---------- Input data

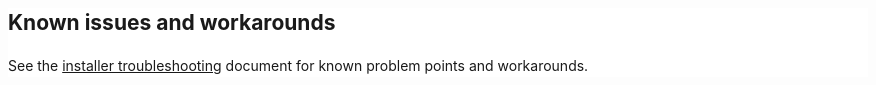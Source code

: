 ## Known issues and workarounds

See the [installer troubleshooting][troubleshooting] document for known problem points and workarounds.


[azure-cli]: https://docs.microsoft.com/en-us/cli/azure/install-azure-cli
[azure-dns]: https://docs.microsoft.com/en-us/azure/dns/dns-overview
[azure-vars]: https://github.com/coreos/tectonic-installer/tree/master/Documentation/variables/azure.md
[bcrypt]: https://github.com/coreos/bcrypt-tool/releases/tag/v1.0.0
[conventions]: ../../conventions.md
[copy-docs]: https://www.terraform.io/docs/commands/apply.html
[domain-delegation]: https://docs.microsoft.com/en-us/azure/dns/dns-delegate-domain-azure-dns
[generic]: ../../generic-platform.md
[install-go]: https://golang.org/doc/install
[login]: https://docs.microsoft.com/en-us/cli/azure/get-started-with-azure-cli
[plan-docs]: https://www.terraform.io/docs/commands/plan.html
[release-notes]: https://coreos.com/tectonic/releases/
[terraform-tvars]: https://github.com/coreos/tectonic-installer/tree/master/Documentation/variables/azure.md
[troubleshooting]: ../../troubleshooting/installer-terraform.md
[vars]: https://github.com/coreos/tectonic-installer/tree/master/Documentation/variables/config.md
[verification-key]: https://coreos.com/security/app-signing-key/
[account-login]: https://account.coreos.com/login
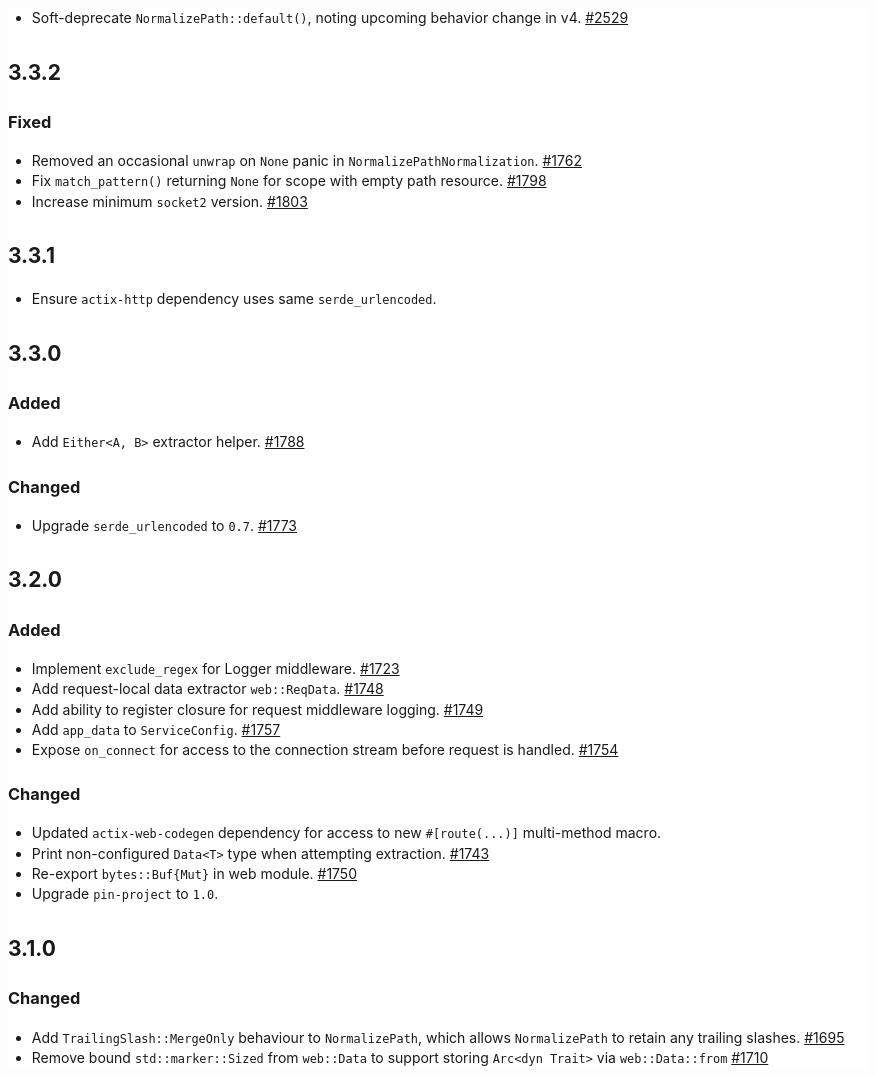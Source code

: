 - Soft-deprecate `NormalizePath::default()`, noting upcoming behavior change in v4. [#2529]

[#2529]: https://github.com/actix/actix-web/pull/2529

## 3.3.2

### Fixed

- Removed an occasional `unwrap` on `None` panic in `NormalizePathNormalization`. [#1762]
- Fix `match_pattern()` returning `None` for scope with empty path resource. [#1798]
- Increase minimum `socket2` version. [#1803]

[#1762]: https://github.com/actix/actix-web/pull/1762
[#1798]: https://github.com/actix/actix-web/pull/1798
[#1803]: https://github.com/actix/actix-web/pull/1803

## 3.3.1

- Ensure `actix-http` dependency uses same `serde_urlencoded`.

## 3.3.0

### Added

- Add `Either<A, B>` extractor helper. [#1788]

### Changed

- Upgrade `serde_urlencoded` to `0.7`. [#1773]

[#1773]: https://github.com/actix/actix-web/pull/1773
[#1788]: https://github.com/actix/actix-web/pull/1788

## 3.2.0

### Added

- Implement `exclude_regex` for Logger middleware. [#1723]
- Add request-local data extractor `web::ReqData`. [#1748]
- Add ability to register closure for request middleware logging. [#1749]
- Add `app_data` to `ServiceConfig`. [#1757]
- Expose `on_connect` for access to the connection stream before request is handled. [#1754]

### Changed

- Updated `actix-web-codegen` dependency for access to new `#[route(...)]` multi-method macro.
- Print non-configured `Data<T>` type when attempting extraction. [#1743]
- Re-export `bytes::Buf{Mut}` in web module. [#1750]
- Upgrade `pin-project` to `1.0`.

[#1723]: https://github.com/actix/actix-web/pull/1723
[#1743]: https://github.com/actix/actix-web/pull/1743
[#1748]: https://github.com/actix/actix-web/pull/1748
[#1750]: https://github.com/actix/actix-web/pull/1750
[#1754]: https://github.com/actix/actix-web/pull/1754
[#1757]: https://github.com/actix/actix-web/pull/1757
[#1749]: https://github.com/actix/actix-web/pull/1749

## 3.1.0

### Changed

- Add `TrailingSlash::MergeOnly` behaviour to `NormalizePath`, which allows `NormalizePath` to retain any trailing slashes. [#1695]
- Remove bound `std::marker::Sized` from `web::Data` to support storing `Arc<dyn Trait>` via `web::Data::from` [#1710]


[#2969]: https://github.com/actix/actix-web/pull/2969
[#1961]: https://github.com/actix/actix-web/pull/1961
[#2265]: https://github.com/actix/actix-web/pull/2265
[#2631]: https://github.com/actix/actix-web/pull/2631
[#2784]: https://github.com/actix/actix-web/pull/2784
[#2867]: https://github.com/actix/actix-web/pull/2867
[#2949]: https://github.com/actix/actix-web/pull/2949
[#2961]: https://github.com/actix/actix-web/pull/2961
[#2871]: https://github.com/actix/actix-web/pull/2871
[#2718]: https://github.com/actix/actix-web/pull/2718
[#2752]: https://github.com/actix/actix-web/pull/2752
[#2786]: https://github.com/actix/actix-web/pull/2786
[#2338]: https://github.com/actix/actix-web/pull/2338
[#2647]: https://github.com/actix/actix-web/pull/2647
[#2725]: https://github.com/actix/actix-web/pull/2725
[#2742]: https://github.com/actix/actix-web/pull/2742
[#2743]: https://github.com/actix/actix-web/pull/2743
[`rustsec-2020-0071`]: https://rustsec.org/advisories/RUSTSEC-2020-0071.html
[#1812]: https://github.com/actix/actix-web/pull/1812
[#1813]: https://github.com/actix/actix-web/pull/1813
[#1852]: https://github.com/actix/actix-web/pull/1852
[#1865]: https://github.com/actix/actix-web/pull/1865
[#1869]: https://github.com/actix/actix-web/pull/1869
[#1875]: https://github.com/actix/actix-web/pull/1875
[#1878]: https://github.com/actix/actix-web/pull/1878
[#1891]: https://github.com/actix/actix-web/pull/1891
[#1893]: https://github.com/actix/actix-web/pull/1893
[#1894]: https://github.com/actix/actix-web/pull/1894
[#1903]: https://github.com/actix/actix-web/pull/1903
[#1905]: https://github.com/actix/actix-web/pull/1905
[#1906]: https://github.com/actix/actix-web/pull/1906
[#1933]: https://github.com/actix/actix-web/pull/1933
[#1957]: https://github.com/actix/actix-web/pull/1957
[#1957]: https://github.com/actix/actix-web/pull/1957
[#1981]: https://github.com/actix/actix-web/pull/1981
[#1988]: https://github.com/actix/actix-web/pull/1988
[#2010]: https://github.com/actix/actix-web/pull/2010
[#2065]: https://github.com/actix/actix-web/pull/2065
[#2067]: https://github.com/actix/actix-web/pull/2067
[#2093]: https://github.com/actix/actix-web/pull/2093
[#2094]: https://github.com/actix/actix-web/pull/2094
[#2097]: https://github.com/actix/actix-web/pull/2097
[#2112]: https://github.com/actix/actix-web/pull/2112
[#2148]: https://github.com/actix/actix-web/pull/2148
[#2162]: https://github.com/actix/actix-web/pull/2162
[#2172]: https://github.com/actix/actix-web/pull/2172
[#2177]: https://github.com/actix/actix-web/pull/2177
[#2200]: https://github.com/actix/actix-web/pull/2200
[#2201]: https://github.com/actix/actix-web/pull/2201
[#2201]: https://github.com/actix/actix-web/pull/2201
[#2233]: https://github.com/actix/actix-web/pull/2233
[#2246]: https://github.com/actix/actix-web/pull/2246
[#2250]: https://github.com/actix/actix-web/pull/2250
[#2253]: https://github.com/actix/actix-web/pull/2253
[#2262]: https://github.com/actix/actix-web/pull/2262
[#2263]: https://github.com/actix/actix-web/pull/2263
[#2271]: https://github.com/actix/actix-web/pull/2271
[#2282]: https://github.com/actix/actix-web/pull/2282
[#2288]: https://github.com/actix/actix-web/pull/2288
[#2325]: https://github.com/actix/actix-web/pull/2325
[#2344]: https://github.com/actix/actix-web/pull/2344
[#2362]: https://github.com/actix/actix-web/pull/2362
[#2379]: https://github.com/actix/actix-web/pull/2379
[#2384]: https://github.com/actix/actix-web/pull/2384
[#2401]: https://github.com/actix/actix-web/pull/2401
[#2403]: https://github.com/actix/actix-web/pull/2403
[#2409]: https://github.com/actix/actix-web/pull/2409
[#2414]: https://github.com/actix/actix-web/pull/2414
[#2423]: https://github.com/actix/actix-web/pull/2423
[#2430]: https://github.com/actix/actix-web/pull/2430
[#2442]: https://github.com/actix/actix-web/pull/2442
[#2446]: https://github.com/actix/actix-web/pull/2446
[#2448]: https://github.com/actix/actix-web/pull/2448
[#2468]: https://github.com/actix/actix-web/pull/2468
[#2474]: https://github.com/actix/actix-web/pull/2474
[#2480]: https://github.com/actix/actix-web/pull/2480
[#2482]: https://github.com/actix/actix-web/pull/2482
[#2484]: https://github.com/actix/actix-web/pull/2484
[#2485]: https://github.com/actix/actix-web/pull/2485
[#2487]: https://github.com/actix/actix-web/pull/2487
[#2491]: https://github.com/actix/actix-web/pull/2491
[#2492]: https://github.com/actix/actix-web/pull/2492
[#2493]: https://github.com/actix/actix-web/pull/2493
[#2499]: https://github.com/actix/actix-web/pull/2499
[#2501]: https://github.com/actix/actix-web/pull/2501
[#2510]: https://github.com/actix/actix-web/pull/2510
[#2515]: https://github.com/actix/actix-web/pull/2515
[#2516]: https://github.com/actix/actix-web/pull/2516
[#2518]: https://github.com/actix/actix-web/pull/2518
[#2523]: https://github.com/actix/actix-web/pull/2523
[#2526]: https://github.com/actix/actix-web/pull/2526
[#2552]: https://github.com/actix/actix-web/pull/2552
[#2554]: https://github.com/actix/actix-web/pull/2554
[#2555]: https://github.com/actix/actix-web/pull/2555
[#2565]: https://github.com/actix/actix-web/pull/2565
[#2567]: https://github.com/actix/actix-web/pull/2567
[#2569]: https://github.com/actix/actix-web/pull/2569
[#2581]: https://github.com/actix/actix-web/pull/2581
[#2582]: https://github.com/actix/actix-web/pull/2582
[#2584]: https://github.com/actix/actix-web/pull/2584
[#2585]: https://github.com/actix/actix-web/pull/2585
[#2586]: https://github.com/actix/actix-web/pull/2586
[#2591]: https://github.com/actix/actix-web/pull/2591
[#2594]: https://github.com/actix/actix-web/pull/2594
[#2601]: https://github.com/actix/actix-web/pull/2601
[#2611]: https://github.com/actix/actix-web/pull/2611
[#2619]: https://github.com/actix/actix-web/pull/2619
[#2625]: https://github.com/actix/actix-web/pull/2625
[#2635]: https://github.com/actix/actix-web/pull/2635
[#2659]: https://github.com/actix/actix-web/pull/2659
[#2663]: https://github.com/actix/actix-web/pull/2663
[871ca5e4]: https://github.com/actix/actix-web/commit/871ca5e4ae2bdc22d1ea02701c2992fa8d04aed7
[#1695]: https://github.com/actix/actix-web/pull/1695
[#1708]: https://github.com/actix/actix-web/pull/1708
[#1710]: https://github.com/actix/actix-web/pull/1710
[#1678]: https://github.com/actix/actix-web/pull/1678
[#1673]: https://github.com/actix/actix-web/pull/1673
[#1639]: https://github.com/actix/actix-web/pull/1639
[#1641]: https://github.com/actix/actix-web/pull/1641
[#1634]: https://github.com/actix/actix-web/pull/1634
[#1655]: https://github.com/actix/actix-web/pull/1655
[#1594]: https://github.com/actix/actix-web/pull/1594
[#1609]: https://github.com/actix/actix-web/pull/1609
[#1610]: https://github.com/actix/actix-web/pull/1610
[#1618]: https://github.com/actix/actix-web/pull/1618
[#1621]: https://github.com/actix/actix-web/pull/1621
[#1485]: https://github.com/actix/actix-web/pull/1485
[#1509]: https://github.com/actix/actix-web/pull/1509
[#1422]: https://github.com/actix/actix-web/pull/1422
[#1433]: https://github.com/actix/actix-web/pull/1433
[#1452]: https://github.com/actix/actix-web/pull/1452
[#1486]: https://github.com/actix/actix-web/pull/1486
[#1308]: https://github.com/actix/actix-web/pull/1308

--------------------

**Task details**. Each line from the one containing "[#1452]: https://github.com/actix/actix-web/pull/1452" through the end of the entries, both included, is to be returned exactly, with no other lines.

**Written answer**.
[#1452]: https://github.com/actix/actix-web/pull/1452
[#1486]: https://github.com/actix/actix-web/pull/1486
[#1308]: https://github.com/actix/actix-web/pull/1308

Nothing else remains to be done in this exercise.